[Data records — start]
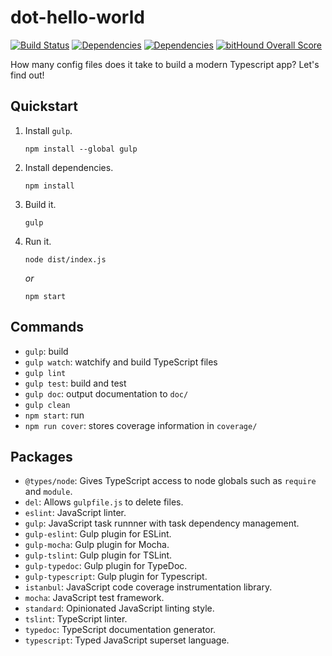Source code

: # dot-hello-world

[![Build Status](https://travis-ci.org/dpyro/dot-hello-world.svg?branch=master)](https://travis-ci.org/dpyro/dot-hello-world)
[![Dependencies](https://david-dm.org/dpyro/dot-hello-world/status.svg)](https://david-dm.org/dpyro/dot-hello-world)
[![Dependencies](https://david-dm.org/dpyro/dot-hello-world/dev-status.svg)](https://david-dm.org/dpyro/dot-hello-world)
[![bitHound Overall Score](https://www.bithound.io/github/dpyro/dot-hello-world/badges/score.svg)](https://www.bithound.io/github/dpyro/dot-hello-world)

How many config files does it take to build a modern Typescript app?
Let's find out!

## Quickstart

1. Install `gulp`.

    ```shell
    npm install --global gulp
    ```

1. Install dependencies.

    ```shell
    npm install
    ```

1. Build it.

    ```shell
    gulp
    ```

1. Run it.

    ```shell
    node dist/index.js
    ```

    *or*

    ```shell
    npm start
    ```

## Commands

- `gulp`: build
- `gulp watch`: watchify and build TypeScript files
- `gulp lint`
- `gulp test`: build and test
- `gulp doc`: output documentation to `doc/`
- `gulp clean`
- `npm start`: run
- `npm run cover`: stores coverage information in `coverage/`

## Packages

- `@types/node`: Gives TypeScript access to node globals such as `require` and `module`.
- `del`: Allows `gulpfile.js` to delete files.
- `eslint`: JavaScript linter.
- `gulp`: JavaScript task runnner with task dependency management.
- `gulp-eslint`: Gulp plugin for ESLint.
- `gulp-mocha`: Gulp plugin for Mocha.
- `gulp-tslint`: Gulp plugin for TSLint.
- `gulp-typedoc`: Gulp plugin for TypeDoc.
- `gulp-typescript`: Gulp plugin for Typescript.
- `istanbul`: JavaScript code coverage instrumentation library.
- `mocha`: JavaScript test framework.
- `standard`: Opinionated JavaScript linting style.
- `tslint`: TypeScript linter.
- `typedoc`: TypeScript documentation generator.
- `typescript`: Typed JavaScript superset language.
[Data records — finish]
What you have to do> Retype the data above exactly; pictures are not part of the copy.

The answer>
Source code

: # dot-hello-world

[![Build Status](https://travis-ci.org/dpyro/dot-hello-world.svg?branch=master)](https://travis-ci.org/dpyro/dot-hello-world)
[![Dependencies](https://david-dm.org/dpyro/dot-hello-world/status.svg)](https://david-dm.org/dpyro/dot-hello-world)
[![Dependencies](https://david-dm.org/dpyro/dot-hello-world/dev-status.svg)](https://david-dm.org/dpyro/dot-hello-world)
[![bitHound Overall Score](https://www.bithound.io/github/dpyro/dot-hello-world/badges/score.svg)](https://www.bithound.io/github/dpyro/dot-hello-world)

How many config files does it take to build a modern Typescript app?
Let's find out!

## Quickstart

1. Install `gulp`.

    ```shell
    npm install --global gulp
    ```

1. Install dependencies.

    ```shell
    npm install
    ```

1. Build it.

    ```shell
    gulp
    ```

1. Run it.

    ```shell
    node dist/index.js
    ```

    *or*

    ```shell
    npm start
    ```

## Commands

- `gulp`: build
- `gulp watch`: watchify and build TypeScript files
- `gulp lint`
- `gulp test`: build and test
- `gulp doc`: output documentation to `doc/`
- `gulp clean`
- `npm start`: run
- `npm run cover`: stores coverage information in `coverage/`

## Packages

- `@types/node`: Gives TypeScript access to node globals such as `require` and `module`.
- `del`: Allows `gulpfile.js` to delete files.
- `eslint`: JavaScript linter.
- `gulp`: JavaScript task runnner with task dependency management.
- `gulp-eslint`: Gulp plugin for ESLint.
- `gulp-mocha`: Gulp plugin for Mocha.
- `gulp-tslint`: Gulp plugin for TSLint.
- `gulp-typedoc`: Gulp plugin for TypeDoc.
- `gulp-typescript`: Gulp plugin for Typescript.
- `istanbul`: JavaScript code coverage instrumentation library.
- `mocha`: JavaScript test framework.
- `standard`: Opinionated JavaScript linting style.
- `tslint`: TypeScript linter.
- `typedoc`: TypeScript documentation generator.
- `typescript`: Typed JavaScript superset language.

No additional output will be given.